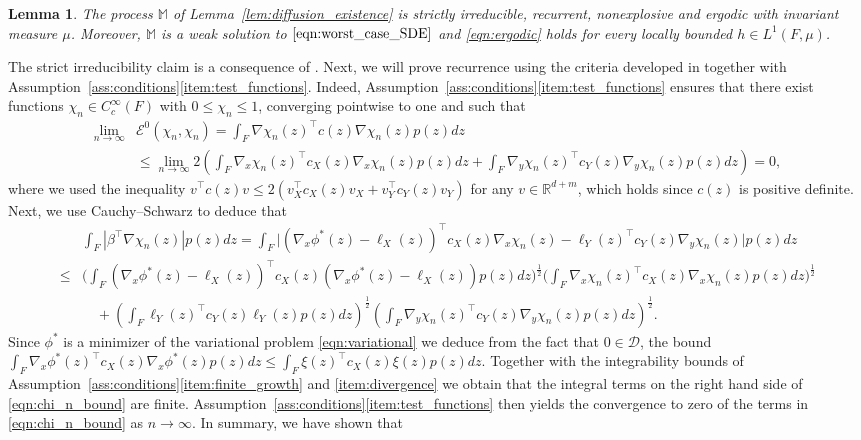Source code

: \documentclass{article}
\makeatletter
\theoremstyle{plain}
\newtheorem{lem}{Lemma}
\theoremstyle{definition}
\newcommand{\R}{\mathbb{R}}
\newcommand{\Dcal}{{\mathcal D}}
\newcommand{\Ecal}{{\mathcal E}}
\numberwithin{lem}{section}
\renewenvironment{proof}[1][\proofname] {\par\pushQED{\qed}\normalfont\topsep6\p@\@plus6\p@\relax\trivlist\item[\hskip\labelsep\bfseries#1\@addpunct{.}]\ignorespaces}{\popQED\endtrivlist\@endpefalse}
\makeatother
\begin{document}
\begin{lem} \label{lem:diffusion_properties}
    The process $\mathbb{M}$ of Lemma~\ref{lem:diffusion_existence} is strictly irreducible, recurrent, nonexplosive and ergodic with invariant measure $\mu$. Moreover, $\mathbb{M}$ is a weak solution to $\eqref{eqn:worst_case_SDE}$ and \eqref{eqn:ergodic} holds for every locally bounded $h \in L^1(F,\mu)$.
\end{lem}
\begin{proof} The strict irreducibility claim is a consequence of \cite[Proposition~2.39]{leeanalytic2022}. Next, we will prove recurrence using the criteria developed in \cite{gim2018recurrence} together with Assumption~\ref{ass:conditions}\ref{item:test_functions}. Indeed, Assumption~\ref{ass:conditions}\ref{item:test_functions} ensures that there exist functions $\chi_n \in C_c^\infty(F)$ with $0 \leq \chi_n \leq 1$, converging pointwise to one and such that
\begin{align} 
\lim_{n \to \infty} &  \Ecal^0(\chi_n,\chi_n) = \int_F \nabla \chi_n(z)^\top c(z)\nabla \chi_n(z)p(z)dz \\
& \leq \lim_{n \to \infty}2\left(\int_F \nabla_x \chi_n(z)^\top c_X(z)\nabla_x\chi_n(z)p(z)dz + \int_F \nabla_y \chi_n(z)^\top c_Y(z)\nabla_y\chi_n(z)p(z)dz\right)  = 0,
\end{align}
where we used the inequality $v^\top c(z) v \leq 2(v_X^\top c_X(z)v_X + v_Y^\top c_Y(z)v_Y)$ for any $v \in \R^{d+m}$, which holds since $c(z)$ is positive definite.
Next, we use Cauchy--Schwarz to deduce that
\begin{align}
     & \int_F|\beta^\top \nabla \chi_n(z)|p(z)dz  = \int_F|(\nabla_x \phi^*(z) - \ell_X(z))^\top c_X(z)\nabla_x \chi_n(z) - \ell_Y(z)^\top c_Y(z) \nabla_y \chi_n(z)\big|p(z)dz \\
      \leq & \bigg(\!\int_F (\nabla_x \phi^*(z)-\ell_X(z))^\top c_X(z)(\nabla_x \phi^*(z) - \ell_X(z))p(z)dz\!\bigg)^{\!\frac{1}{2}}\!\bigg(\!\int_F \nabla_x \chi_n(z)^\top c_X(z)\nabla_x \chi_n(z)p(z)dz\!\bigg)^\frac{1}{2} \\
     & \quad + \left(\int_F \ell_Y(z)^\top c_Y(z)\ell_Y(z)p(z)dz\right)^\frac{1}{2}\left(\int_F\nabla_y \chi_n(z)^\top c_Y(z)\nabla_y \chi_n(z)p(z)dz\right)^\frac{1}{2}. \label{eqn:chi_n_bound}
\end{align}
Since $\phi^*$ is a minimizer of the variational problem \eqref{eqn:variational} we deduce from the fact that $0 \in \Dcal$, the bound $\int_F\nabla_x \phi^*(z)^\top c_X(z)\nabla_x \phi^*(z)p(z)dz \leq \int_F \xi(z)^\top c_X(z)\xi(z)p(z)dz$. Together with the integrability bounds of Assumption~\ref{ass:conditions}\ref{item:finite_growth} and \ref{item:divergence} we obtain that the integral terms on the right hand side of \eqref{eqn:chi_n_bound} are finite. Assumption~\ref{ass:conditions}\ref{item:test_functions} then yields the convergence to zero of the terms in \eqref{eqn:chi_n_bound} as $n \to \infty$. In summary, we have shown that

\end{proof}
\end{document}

____________________

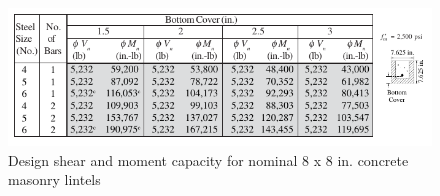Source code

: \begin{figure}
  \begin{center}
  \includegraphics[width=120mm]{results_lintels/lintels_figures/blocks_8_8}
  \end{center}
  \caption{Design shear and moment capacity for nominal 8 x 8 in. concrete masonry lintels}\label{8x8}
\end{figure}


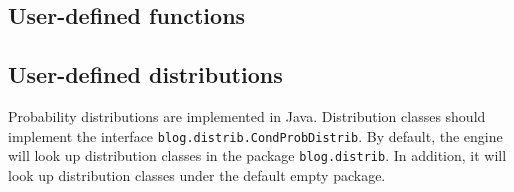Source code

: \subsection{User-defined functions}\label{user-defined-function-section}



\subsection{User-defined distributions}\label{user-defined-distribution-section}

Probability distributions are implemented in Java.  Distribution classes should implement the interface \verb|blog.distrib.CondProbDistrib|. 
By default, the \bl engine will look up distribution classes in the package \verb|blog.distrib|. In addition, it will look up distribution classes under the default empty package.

____________________

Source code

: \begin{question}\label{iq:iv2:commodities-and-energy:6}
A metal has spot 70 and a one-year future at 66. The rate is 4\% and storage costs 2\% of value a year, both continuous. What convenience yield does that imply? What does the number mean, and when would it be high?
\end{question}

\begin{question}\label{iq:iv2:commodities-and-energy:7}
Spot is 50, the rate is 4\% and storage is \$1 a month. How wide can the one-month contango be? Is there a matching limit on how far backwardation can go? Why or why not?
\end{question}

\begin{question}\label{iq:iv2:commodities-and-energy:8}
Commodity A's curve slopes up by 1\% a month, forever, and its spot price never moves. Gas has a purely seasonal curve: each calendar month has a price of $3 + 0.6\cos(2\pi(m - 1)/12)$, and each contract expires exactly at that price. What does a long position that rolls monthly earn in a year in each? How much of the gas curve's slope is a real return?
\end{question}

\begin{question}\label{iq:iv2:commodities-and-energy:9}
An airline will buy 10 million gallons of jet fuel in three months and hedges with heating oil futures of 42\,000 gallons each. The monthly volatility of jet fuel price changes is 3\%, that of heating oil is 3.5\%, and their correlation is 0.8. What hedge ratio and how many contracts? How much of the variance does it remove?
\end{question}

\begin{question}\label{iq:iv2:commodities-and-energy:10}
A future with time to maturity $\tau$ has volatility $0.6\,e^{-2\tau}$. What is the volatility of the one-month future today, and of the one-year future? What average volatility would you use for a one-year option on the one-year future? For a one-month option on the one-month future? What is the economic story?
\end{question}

____________________

(Assigned task):
In the lines above, find each one with "defined" and list it.

(Response area):
: \subsection{User-defined functions}\label{user-defined-function-section}
\subsection{User-defined distributions}\label{user-defined-distribution-section}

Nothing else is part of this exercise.